In chiave metaforica, allora, il film potrebbe invitarci a mettere in discussione le nostre abitudini ed il nostro concetto di nutri-menti. Attraverso la realizzazione di uno sguardo nuovo per cui se davvero c’è “amore” allora non possono coesistere oppressione e violenza ma piuttosto la visione di un terreno fertile, da coltivare insieme, e di cui prendersi cura ogni giorno.
Ecofemminismo: donne e animali contro le ingiustizie globali
Esistono, purtroppo, anche agghiaccianti casi reali di cronaca riguardo a uomini che hanno letteralmente mangiato delle donne per possedere ancora “di più” le loro vittime. Se ciò è qualcosa di piuttosto occasionale, lo stesso non si può affermare in merito al consumo metaforico che tutti noi quotidianamente facciamo di immagini visive di corpi femminili. Basti pensare a come il marketing faccia uso di immagini di donne provocanti per vendere i propri prodotti, mescolando così la sessualità al possesso e al consumo spesso e volentieri proprio di cibi animali.
La connessione tra il tema dei diritti delle donne, quelli degli animali e dei loro corpi trasformati in cibo è qualcosa di ancestrale e studiato in vari campi del sapere. La saggista e attivista americana Carol J. Adams ne ha, ad esempio, racchiuso i punti fondamentali nel suo saggio “The Sexual Politics of Meat”, pietra miliare dell’ecofemminismo vegetariano, pubblicato nel 1989 e tradotto in Italia da VandA Edizioni.
Il saggio teorizza il collegamento fra lo sfruttamento animale e la cultura patriarcale sulla quale si basano anche la violenza e la negazione dei diritti delle donne.
Grazie alla mercificazione della carne, ovvero al rendere l’animale un oggetto, anche da un punto di vista linguistico con la sua trasformazione in “cosa”, l’animale viene spogliato di qualsiasi riferimento alla propria individualità sino a scomparire. Ecco così spiegata quella scena di “Fresh” dove le vittime vengono private dei loro oggetti e indumenti, che chiusi in scatole sono poi inviati ai loro rispettivi carnefici che ne hanno comprato i corpi per mangiarli. Con questo gesto, infatti, appare la netta distinzione tra l’identità della persona e il suo corpo ridotto a puro oggetto di consumo.

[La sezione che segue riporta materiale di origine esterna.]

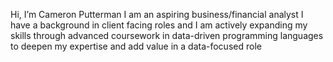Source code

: Hi, I’m Cameron Putterman
I am an aspiring business/financial analyst
I have a background in client facing roles and I am actively expanding my skills through advanced coursework in data-driven programming languages to deepen my expertise and add value in a data-focused role
<!--
**CameronPutterman/CameronPutterman** is a ✨ _special_ ✨ repository because its `README.md` (this file) appears on your GitHub profile.

Here are some ideas to get you started:

- 🔭 I’m currently working on ...
- 🌱 I’m currently learning ...
- 👯 I’m looking to collaborate on ...
- 🤔 I’m looking for help with ...
- 💬 Ask me about ...
- 📫 How to reach me: ...
- 😄 Pronouns: ...
- ⚡ Fun fact: ...
-->
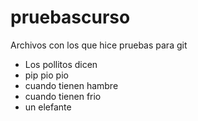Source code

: # pruebascurso
Archivos con los que hice pruebas para git

* Los pollitos dicen
* pip pio pio
* cuando tienen hambre
* cuando tienen frio
* un elefante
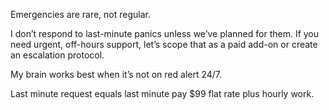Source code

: 

Emergencies are rare, not regular.

I don’t respond to last-minute panics unless we’ve planned for them. If you need urgent, off-hours support, let’s scope that as a paid add-on or create an escalation protocol.

My brain works best when it’s not on red alert 24/7.

Last minute request equals last minute pay $99 flat rate plus hourly work.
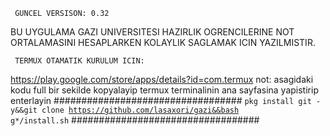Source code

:      GUNCEL VERSISON: 0.32

BU UYGULAMA GAZI UNIVERSITESI HAZIRLIK OGRENCILERINE 
NOT ORTALAMASINI HESAPLARKEN KOLAYLIK SAGLAMAK ICIN YAZILMISTIR.

     TERMUX OTAMATIK KURULUM ICIN:
https://play.google.com/store/apps/details?id=com.termux
not: asagidaki kodu full bir sekilde kopyalayip termux terminalinin ana sayfasina yapistirip enterlayin
##################################
<code>pkg install git -y&&git clone https://github.com/lasaxori/gazi&&bash g*/install.sh</code>
##################################

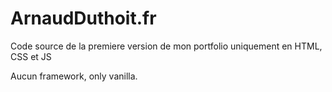 # ArnaudDuthoit.fr

Code source de la premiere version de mon portfolio uniquement en HTML, CSS et JS

Aucun framework, only vanilla.
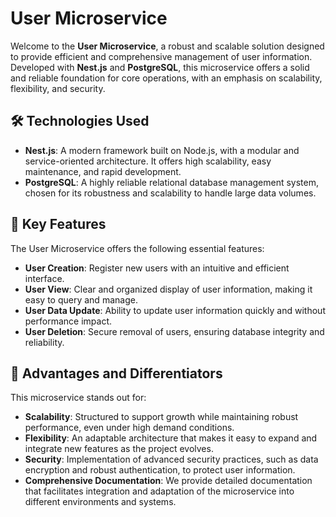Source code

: # User Microservice

Welcome to the **User Microservice**, a robust and scalable solution designed to provide efficient and comprehensive management of user information. Developed with **Nest.js** and **PostgreSQL**, this microservice offers a solid and reliable foundation for core operations, with an emphasis on scalability, flexibility, and security.

## 🛠 Technologies Used

- **Nest.js**: A modern framework built on Node.js, with a modular and service-oriented architecture. It offers high scalability, easy maintenance, and rapid development.
- **PostgreSQL**: A highly reliable relational database management system, chosen for its robustness and scalability to handle large data volumes.

## 🔑 Key Features

The User Microservice offers the following essential features:

- **User Creation**: Register new users with an intuitive and efficient interface.
- **User View**: Clear and organized display of user information, making it easy to query and manage.
- **User Data Update**: Ability to update user information quickly and without performance impact.
- **User Deletion**: Secure removal of users, ensuring database integrity and reliability.

## 🚀 Advantages and Differentiators

This microservice stands out for:

- **Scalability**: Structured to support growth while maintaining robust performance, even under high demand conditions.
- **Flexibility**: An adaptable architecture that makes it easy to expand and integrate new features as the project evolves.
- **Security**: Implementation of advanced security practices, such as data encryption and robust authentication, to protect user information.
- **Comprehensive Documentation**: We provide detailed documentation that facilitates integration and adaptation of the microservice into different environments and systems.
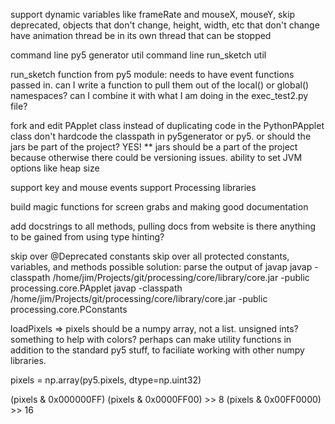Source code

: support dynamic variables like frameRate and mouseX, mouseY, skip deprecated, objects that don't change, height, width, etc that don't change
have animation thread be in its own thread that can be stopped

command line py5 generator util
command line run_sketch util

run_sketch function from py5 module: needs to have event functions passed in. can I
write a function to pull them  out of the local() or global() namespaces? can I combine
it with what I am doing in the exec_test2.py file?

fork and edit PApplet class instead of duplicating code in the PythonPApplet class
don't hardcode the classpath in py5generator or py5. or should the jars be part of the project? YES!
** jars should be a part of the project because otherwise there could be versioning issues.
ability to set JVM options like heap size

support key and mouse events
support Processing libraries

build magic functions for screen grabs and making good documentation

add docstrings to all methods, pulling docs from website
is there anything to be gained from using type hinting?


skip over @Deprecated constants
skip over all protected constants, variables, and methods
possible solution: parse the output of javap
javap -classpath /home/jim/Projects/git/processing/core/library/core.jar -public processing.core.PApplet
javap -classpath /home/jim/Projects/git/processing/core/library/core.jar -public processing.core.PConstants


loadPixels => pixels should be a numpy array, not a list. unsigned ints? something to help with colors? perhaps can make utility functions in addition to the standard py5 stuff, to faciliate working with other numpy libraries.

pixels = np.array(py5.pixels, dtype=np.uint32)

(pixels & 0x000000FF)
(pixels & 0x0000FF00) >> 8
(pixels & 0x00FF0000) >> 16
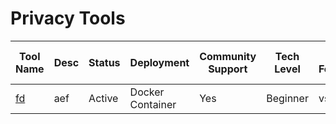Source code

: # Privacy Tools
| Tool Name | Desc | Status | Deployment | Community Support | Tech Level | Core Features | OS Compatibility | Offline Functionality | Mobile-Friendly | Languages Supported | Security/Privacy Features | Maintenance/Sustainability | Data Collection Level | License | Cost | Docs | Overall Rating |
|-----------|------|--------|------------|-------------------|------------|---------------|------------------|-----------------------|-----------------|---------------------|---------------------------|----------------------------|-----------------------|---------|------|------|----------------|
| [fd](https://signal.org/) | aef | Active | Docker Container | Yes | Beginner | vs | dvs | Yes | Yes | dvd | sdv | sdv | No Data | vsd | dvs | [Details](privacy/fd.md) | 2.3 |
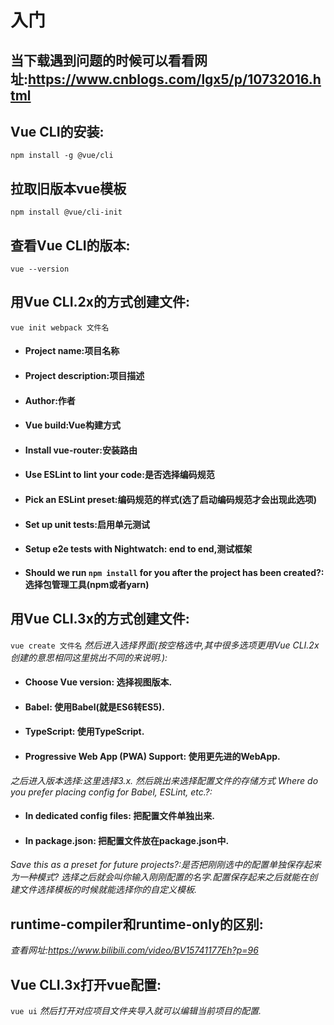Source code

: # 入门
## 当下载遇到问题的时候可以看看网址:https://www.cnblogs.com/lgx5/p/10732016.html
## Vue CLI的安装:
`npm install -g @vue/cli`
## 拉取旧版本vue模板
`npm install @vue/cli-init`
## 查看Vue CLI的版本:
`vue --version`
## 用Vue CLI.2x的方式创建文件:
`vue init webpack 文件名 `
- #### Project name:项目名称
- #### Project description:项目描述
- #### Author:作者
- #### Vue build:Vue构建方式
- #### Install vue-router:安装路由
- #### Use ESLint to lint your code:是否选择编码规范
- #### Pick an ESLint preset:编码规范的样式(选了启动编码规范才会出现此选项)
- #### Set up unit tests:启用单元测试
- #### Setup e2e tests with Nightwatch: end to end,测试框架
- #### Should we run `npm install` for you after the project has been created?:选择包管理工具(npm或者yarn)

## 用Vue CLI.3x的方式创建文件:
`vue create 文件名`
_然后进入选择界面(按空格选中,其中很多选项更用Vue CLI.2x创建的意思相同这里挑出不同的来说明.):_
- #### Choose Vue version: 选择视图版本.
- #### Babel: 使用Babel(就是ES6转ES5).
- #### TypeScript: 使用TypeScript.
- ####  Progressive Web App (PWA) Support: 使用更先进的WebApp.
_之后进入版本选择:这里选择3.x._
_然后跳出来选择配置文件的存储方式 Where do you prefer placing config for Babel, ESLint, etc.?:_
- #### In dedicated config files: 把配置文件单独出来.
- #### In package.json: 把配置文件放在package.json中.
_Save this as a preset for future projects?:是否把刚刚选中的配置单独保存起来为一种模式?_
_选择之后就会叫你输入刚刚配置的名字.配置保存起来之后就能在创建文件选择模板的时候就能选择你的自定义模板._

## runtime-compiler和runtime-only的区别:
_查看网址:https://www.bilibili.com/video/BV15741177Eh?p=96_

## Vue CLI.3x打开vue配置:
`vue ui`
_然后打开对应项目文件夹导入就可以编辑当前项目的配置._

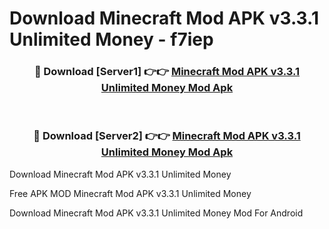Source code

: # Download Minecraft Mod APK v3.3.1 Unlimited Money - f7iep



<div align="center">
<h3>🔴 Download [Server1] 👉👉 <a href="https://momento.my/?title=Minecraft_Mod_APK_v3.3.1_Unlimited_Money">Minecraft Mod APK v3.3.1 Unlimited Money Mod Apk</a></h3><br>

<h3>🔴 Download [Server2] 👉👉 <a href="https://momento.my/?title=Minecraft_Mod_APK_v3.3.1_Unlimited_Money">Minecraft Mod APK v3.3.1 Unlimited Money Mod Apk</a></h3>
</div>



Download Minecraft Mod APK v3.3.1 Unlimited Money 

Free APK MOD Minecraft Mod APK v3.3.1 Unlimited Money 

Download Minecraft Mod APK v3.3.1 Unlimited Money Mod For Android
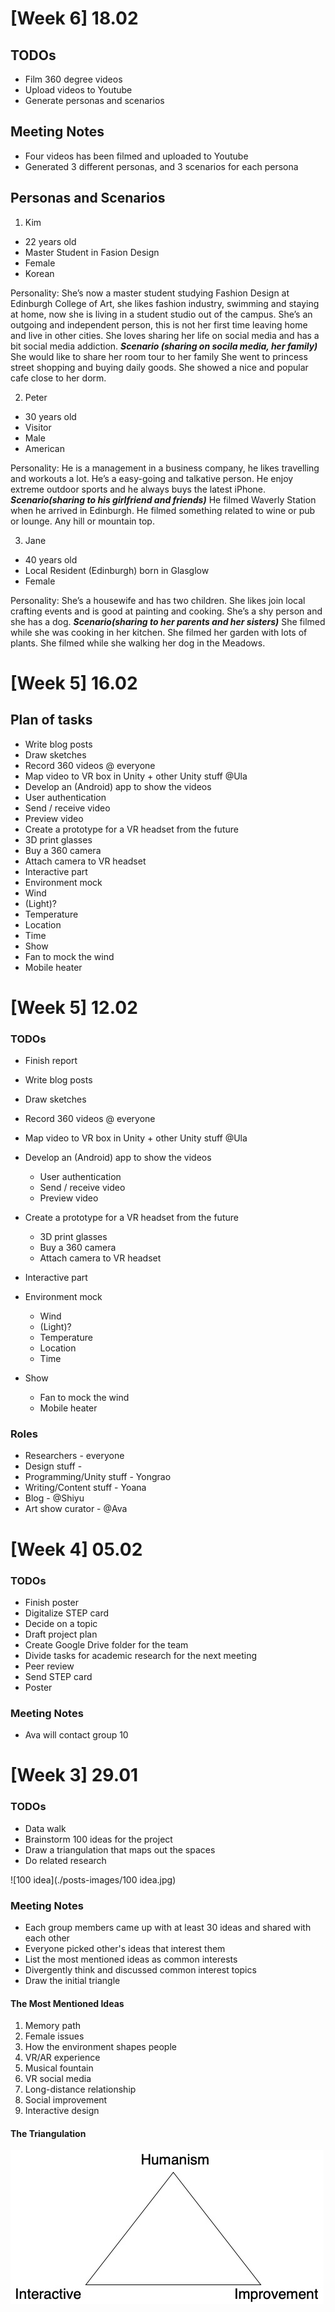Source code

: # [Week 6] 18.02

## TODOs
- Film 360 degree videos 
- Upload videos to Youtube
- Generate personas and scenarios

## Meeting Notes
- Four videos has been filmed and uploaded to Youtube
- Generated 3 different personas, and 3 scenarios for each persona

## Personas and Scenarios 
1. Kim
- 22 years old 
- Master Student in Fasion Design
- Female
- Korean

Personality:
She’s now a master student studying Fashion Design at Edinburgh College of Art, she likes fashion industry, swimming and staying at home, now she is living in a student studio out of the campus.
She’s an outgoing and independent person, this is not her first time leaving home and live in other cities. She loves sharing her life on social media and has a bit social media addiction.
***Scenario (sharing on socila media, her family)***
She would like to share her room tour to her family
She went to princess street shopping and buying daily goods.
She showed a nice and popular cafe close to her dorm.

2. Peter 
- 30 years old
- Visitor
- Male
- American

Personality:
He is a management in a business company, he likes travelling and workouts a lot. He’s a easy-going and talkative person. He enjoy extreme outdoor sports and he always buys the latest iPhone.
***Scenario(sharing to his girlfriend and friends)***
He filmed Waverly Station when he arrived in Edinburgh.
He filmed something related to wine or pub or lounge.
Any hill or mountain top.

3. Jane
- 40 years old
- Local Resident (Edinburgh) born in Glasglow
- Female

Personality:
She’s a housewife and has two children. She likes join local crafting events and is good at painting and cooking. She’s a shy person and she has a dog.
***Scenario(sharing to her parents and her sisters)***
She filmed while she was cooking in her kitchen.
She filmed her garden with lots of plants.
She filmed while she walking her dog in the Meadows.

# [Week 5] 16.02

## Plan of tasks
- Write blog posts
- Draw sketches 
- Record 360 videos @ everyone 
- Map video to VR box in Unity + other Unity stuff @Ula 
- Develop an (Android) app to show the videos
 - User authentication
 - Send / receive video
 - Preview video
- Create a prototype for a VR headset from the future
- 3D print glasses 
- Buy a 360 camera 
- Attach camera to VR headset
- Interactive part
- Environment mock
 - Wind
 - (Light)?
 - Temperature
 - Location
 - Time 
- Show 
 - Fan to mock the wind
 - Mobile heater

# [Week 5] 12.02 

### TODOs

* Finish report 
* Write blog posts
* Draw sketches 
* Record 360 videos @ everyone
* Map video to VR box in Unity + other Unity stuff @Ula 
* Develop an (Android) app to show the videos
  * User authentication
  * Send / receive video
  * Preview video

* Create a prototype for a VR headset from the future
  * 3D print glasses 
  * Buy a 360 camera 
  * Attach camera to VR headset
* Interactive part
* Environment mock
  * Wind
  * (Light)?
  * Temperature
  * Location
  * Time 
* Show 
  * Fan to mock the wind
  * Mobile heater 


### Roles

* Researchers - everyone
* Design stuff - 
* Programming/Unity stuff - Yongrao
* Writing/Content stuff - Yoana
* Blog - @Shiyu
* Art show curator - @Ava 



# [Week 4] 05.02 

### TODOs

* Finish poster
* Digitalize STEP card
* Decide on a topic 
* Draft project plan
* Create Google Drive folder for the team
* Divide tasks for academic research for the next meeting
* Peer review
* Send STEP card
* Poster

### Meeting Notes

* Ava will contact group 10


# [Week 3] 29.01

### TODOs

* Data walk
* Brainstorm 100 ideas for the project 
* Draw a triangulation that maps out the spaces 
* Do related research

![100 idea](./posts-images/100 idea.jpg)

### Meeting Notes

* Each group members came up with at least 30 ideas and shared with each other 
* Everyone picked other's ideas that interest them
* List the most mentioned ideas as common interests
* Divergently think and discussed common interest topics 
* Draw the initial triangle

#### The Most Mentioned Ideas

1. Memory path
2. Female issues 
3. How the environment shapes people 
4. VR/AR experience 
5. Musical fountain 
6. VR social media
7. Long-distance relationship 
8. Social improvement 
9. Interactive design

#### The Triangulation

![Triangulation](./posts-images/triangle.jpg)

Gli studi delle teorie ecofemministe hanno portato alla luce come la carne, nei secoli, sia diventata simbolo della virilità e del potere. Mangiare la carne è divenuto sempre di più un atto di forza, un emblema di ricchezza, uno status symbol legato al maschile che porta all’implicita divisione per cui la carne sarebbe dedicata all’uomo, mentre i vegetali alle donne. Si tratta di una separazione sia concettuale che linguistica basti pensare, infatti, a frasi come “ragazze delicate come i fiori” oppure “uomini forti come tori”. La carne da consumare, scrive la Adams, è divenuta simbolo del potere patriarcale. Un sistema che si riversa, a sua volta, sulle donne e sui loro corpi.
L’ ecofemminismo richiama sempre di più a quel concetto per cui il femminismo dovrebbe essere un movimento volto a porre fine a tutte le varie forme di oppressione. Ciò perché dietro a tali oppressioni vi sono delle ingiustizie che più che essere cause separate da “combattere” a comparti stagni, dovrebbero farsi forza nei loro numerosi punti in comune. In una visione olistica, il movimento femminista non ha quindi solo a vedere con le donne ma, anzi, con tutti coloro i quali desiderano la messa in atto di un cambiamento, per il riconoscimento di un unico principio di giustizia e di pace lontano da qualsiasi forma di violenza.